Task prompt:
Looking at the records below, say how many lines include "would", and add nothing else.

──────── Provided entries

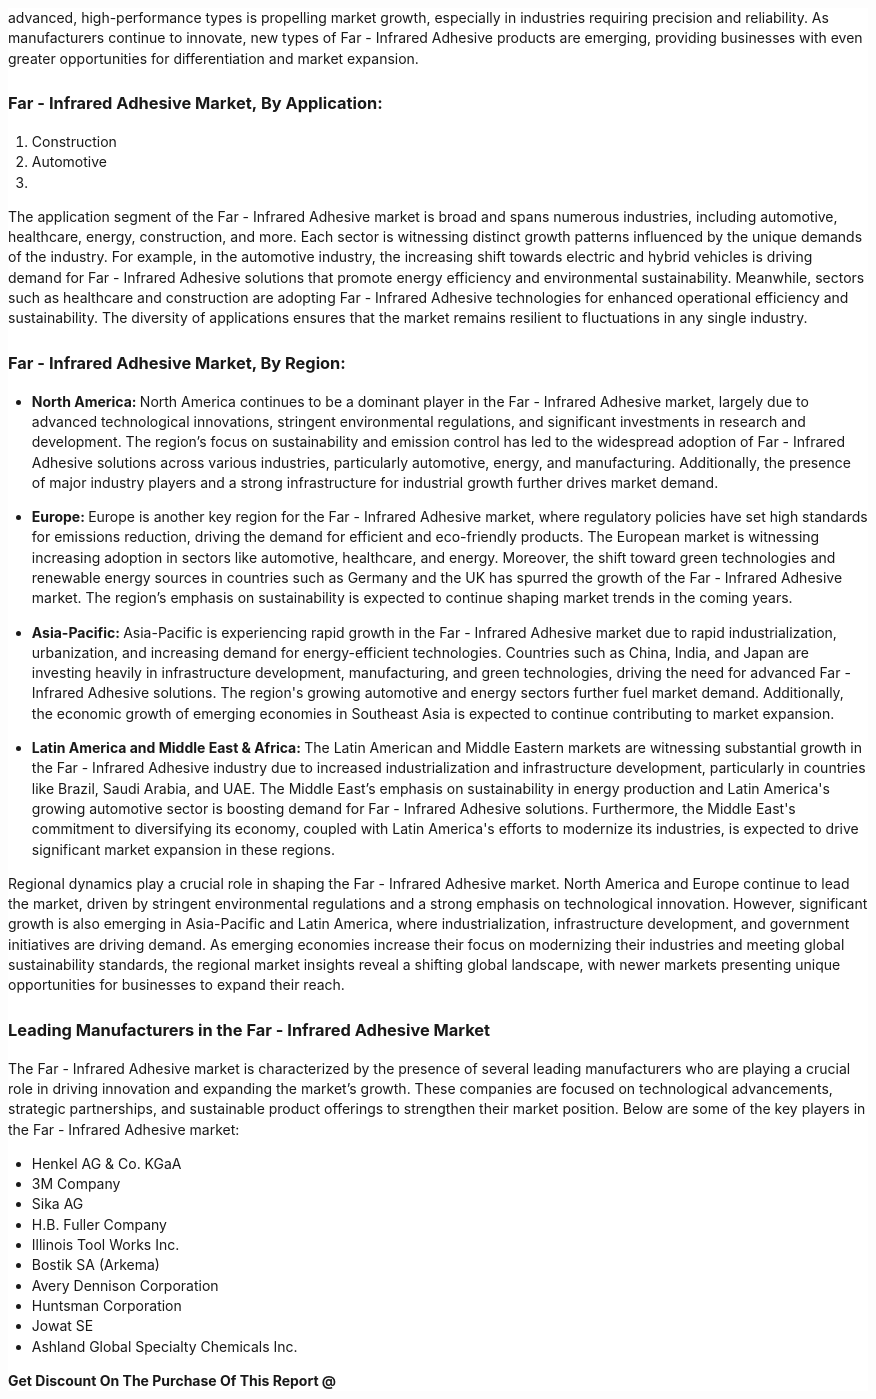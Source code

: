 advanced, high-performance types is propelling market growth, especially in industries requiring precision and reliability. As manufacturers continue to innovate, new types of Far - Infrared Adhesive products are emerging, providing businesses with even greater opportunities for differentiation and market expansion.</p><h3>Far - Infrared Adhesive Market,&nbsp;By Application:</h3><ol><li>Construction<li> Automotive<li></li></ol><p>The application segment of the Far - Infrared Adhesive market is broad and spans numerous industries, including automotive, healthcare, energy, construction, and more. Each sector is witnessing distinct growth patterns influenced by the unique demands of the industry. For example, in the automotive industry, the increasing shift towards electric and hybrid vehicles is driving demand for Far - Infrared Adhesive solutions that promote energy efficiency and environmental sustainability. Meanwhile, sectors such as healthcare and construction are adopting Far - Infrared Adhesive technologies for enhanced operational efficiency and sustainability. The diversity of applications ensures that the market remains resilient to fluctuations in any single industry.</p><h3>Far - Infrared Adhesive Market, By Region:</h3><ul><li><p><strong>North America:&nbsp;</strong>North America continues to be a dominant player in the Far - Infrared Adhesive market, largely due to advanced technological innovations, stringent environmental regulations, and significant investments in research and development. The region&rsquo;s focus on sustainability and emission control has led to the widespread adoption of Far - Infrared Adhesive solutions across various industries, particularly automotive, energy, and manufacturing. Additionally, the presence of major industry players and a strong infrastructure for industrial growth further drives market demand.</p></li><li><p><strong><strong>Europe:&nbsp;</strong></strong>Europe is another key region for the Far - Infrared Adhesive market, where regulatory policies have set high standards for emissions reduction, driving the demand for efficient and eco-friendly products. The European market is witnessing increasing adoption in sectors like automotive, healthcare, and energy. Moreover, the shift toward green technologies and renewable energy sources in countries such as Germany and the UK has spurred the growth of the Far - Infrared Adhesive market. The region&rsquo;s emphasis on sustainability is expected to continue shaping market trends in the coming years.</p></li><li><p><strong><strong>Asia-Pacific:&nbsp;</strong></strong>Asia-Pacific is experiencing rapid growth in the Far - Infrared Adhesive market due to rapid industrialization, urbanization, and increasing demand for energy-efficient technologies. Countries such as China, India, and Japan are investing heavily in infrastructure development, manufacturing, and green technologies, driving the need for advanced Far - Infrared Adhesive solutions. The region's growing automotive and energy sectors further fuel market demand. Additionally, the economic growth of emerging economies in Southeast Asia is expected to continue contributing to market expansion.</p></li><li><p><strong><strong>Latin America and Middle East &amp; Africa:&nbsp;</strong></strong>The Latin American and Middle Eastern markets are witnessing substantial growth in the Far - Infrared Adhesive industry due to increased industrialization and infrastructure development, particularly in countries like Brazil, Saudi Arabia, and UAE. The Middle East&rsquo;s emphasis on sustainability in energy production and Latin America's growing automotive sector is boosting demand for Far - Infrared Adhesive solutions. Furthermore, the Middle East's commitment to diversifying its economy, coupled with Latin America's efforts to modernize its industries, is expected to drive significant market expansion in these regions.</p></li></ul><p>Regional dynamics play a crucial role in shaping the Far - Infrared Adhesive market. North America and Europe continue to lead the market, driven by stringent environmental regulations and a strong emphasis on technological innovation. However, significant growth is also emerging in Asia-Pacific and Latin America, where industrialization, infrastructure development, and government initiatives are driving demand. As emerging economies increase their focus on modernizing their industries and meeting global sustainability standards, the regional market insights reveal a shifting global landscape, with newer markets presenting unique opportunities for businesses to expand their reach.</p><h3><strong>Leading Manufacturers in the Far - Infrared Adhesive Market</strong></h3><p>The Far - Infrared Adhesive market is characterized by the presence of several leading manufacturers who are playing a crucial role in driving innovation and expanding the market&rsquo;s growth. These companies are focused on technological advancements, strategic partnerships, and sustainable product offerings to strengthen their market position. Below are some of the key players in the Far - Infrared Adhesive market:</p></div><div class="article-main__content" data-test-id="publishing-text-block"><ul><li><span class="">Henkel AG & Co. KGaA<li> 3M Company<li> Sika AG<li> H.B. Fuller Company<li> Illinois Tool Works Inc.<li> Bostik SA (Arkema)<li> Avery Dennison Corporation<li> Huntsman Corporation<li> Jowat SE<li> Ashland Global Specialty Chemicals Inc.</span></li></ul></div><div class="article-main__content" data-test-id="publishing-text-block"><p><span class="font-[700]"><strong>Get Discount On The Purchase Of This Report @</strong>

────────────────
──────── Provided entries

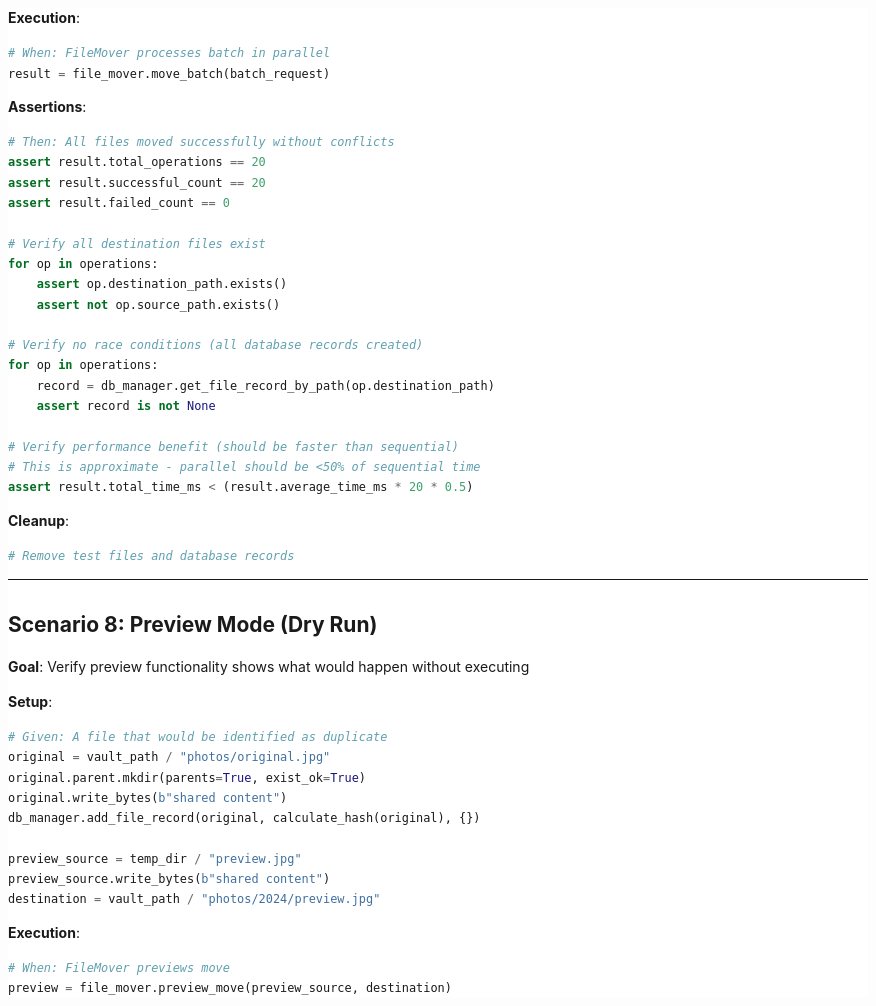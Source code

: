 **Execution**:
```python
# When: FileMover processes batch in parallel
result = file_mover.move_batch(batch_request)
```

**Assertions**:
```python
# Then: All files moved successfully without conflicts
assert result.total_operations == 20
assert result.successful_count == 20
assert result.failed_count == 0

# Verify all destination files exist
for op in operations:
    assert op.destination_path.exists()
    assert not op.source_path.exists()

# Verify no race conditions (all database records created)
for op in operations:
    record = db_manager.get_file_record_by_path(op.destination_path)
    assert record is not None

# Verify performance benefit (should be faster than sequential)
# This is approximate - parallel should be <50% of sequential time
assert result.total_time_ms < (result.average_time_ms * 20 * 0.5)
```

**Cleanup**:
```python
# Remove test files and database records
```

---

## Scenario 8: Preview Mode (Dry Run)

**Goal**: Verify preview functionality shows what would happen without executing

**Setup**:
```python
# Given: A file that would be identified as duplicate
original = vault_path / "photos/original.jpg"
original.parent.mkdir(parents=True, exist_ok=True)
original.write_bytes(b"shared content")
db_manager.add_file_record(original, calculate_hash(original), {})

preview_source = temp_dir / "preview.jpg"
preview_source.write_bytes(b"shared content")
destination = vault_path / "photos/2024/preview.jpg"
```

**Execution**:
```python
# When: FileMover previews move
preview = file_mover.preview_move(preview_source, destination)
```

────────────────

Response to the task:
2